- **ABOUT THIS TASK**
Keep only those lines of the records that include the string "loop".

- **RECORDED INFORMATION**
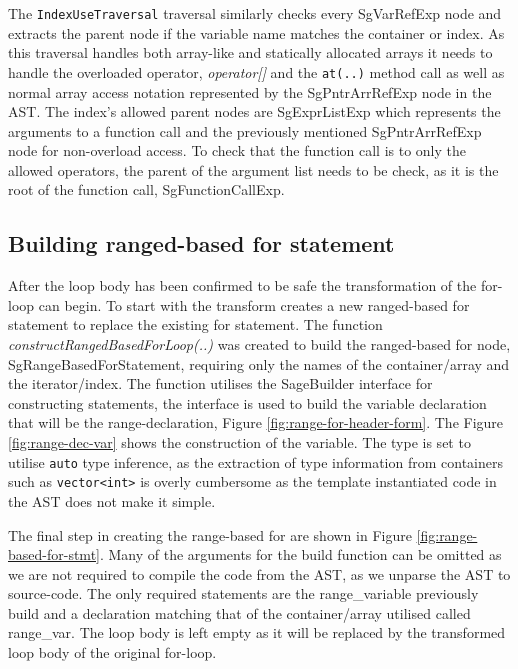\documentclass[bsc,frontabs,singlespacing,twoside,parskip,deptreport]{infthesis}
\begin{document}
The \texttt{IndexUseTraversal} traversal similarly checks every SgVarRefExp node and extracts the parent node if the variable name matches the container or index. As this traversal handles both array-like and statically allocated arrays it needs to handle the overloaded operator, \textit{operator[]} and the \texttt{at(..)} method call as well as normal array access notation represented by the SgPntrArrRefExp node in the AST. The index's allowed parent nodes are SgExprListExp which represents the arguments to a function call and the previously mentioned SgPntrArrRefExp node for non-overload access. To check that the function call is to only the allowed operators, the parent of the argument list needs to be check, as it is the root of the function call, SgFunctionCallExp.


\subsection{Building ranged-based for statement}\label{sec:build-range-for}

After the loop body has been confirmed to be safe the transformation of the for-loop can begin. To start with the transform creates a new ranged-based for statement to replace the existing for statement. The function \textit{constructRangedBasedForLoop(..)} was created to build the ranged-based for node, SgRangeBasedForStatement, requiring only the names of the container/array and the iterator/index. The function utilises the SageBuilder interface for constructing statements, the interface is used to build the variable declaration that will be the range-declaration, Figure \ref{fig:range-for-header-form}. The Figure \ref{fig:range-dec-var} shows the construction of the variable. The type is set to utilise \texttt{auto} type inference, as the extraction of type information from containers such as \texttt{vector<int>} is overly cumbersome as the template instantiated code in the AST does not make it simple. 

The final step in creating the range-based for are shown in Figure \ref{fig:range-based-for-stmt}. Many of the arguments for the build function can be omitted as we are not required to compile the code from the AST, as we unparse the AST to source-code. The only required statements are the range\_variable previously build and a declaration matching that of the container/array utilised called range\_var. The loop body is left empty as it will be replaced by the transformed loop body of the original for-loop.
\end{document}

- **EXERCISE RESULT**
After the loop body has been confirmed to be safe the transformation of the for-loop can begin. To start with the transform creates a new ranged-based for statement to replace the existing for statement. The function \textit{constructRangedBasedForLoop(..)} was created to build the ranged-based for node, SgRangeBasedForStatement, requiring only the names of the container/array and the iterator/index. The function utilises the SageBuilder interface for constructing statements, the interface is used to build the variable declaration that will be the range-declaration, Figure \ref{fig:range-for-header-form}. The Figure \ref{fig:range-dec-var} shows the construction of the variable. The type is set to utilise \texttt{auto} type inference, as the extraction of type information from containers such as \texttt{vector<int>} is overly cumbersome as the template instantiated code in the AST does not make it simple. 
The final step in creating the range-based for are shown in Figure \ref{fig:range-based-for-stmt}. Many of the arguments for the build function can be omitted as we are not required to compile the code from the AST, as we unparse the AST to source-code. The only required statements are the range\_variable previously build and a declaration matching that of the container/array utilised called range\_var. The loop body is left empty as it will be replaced by the transformed loop body of the original for-loop.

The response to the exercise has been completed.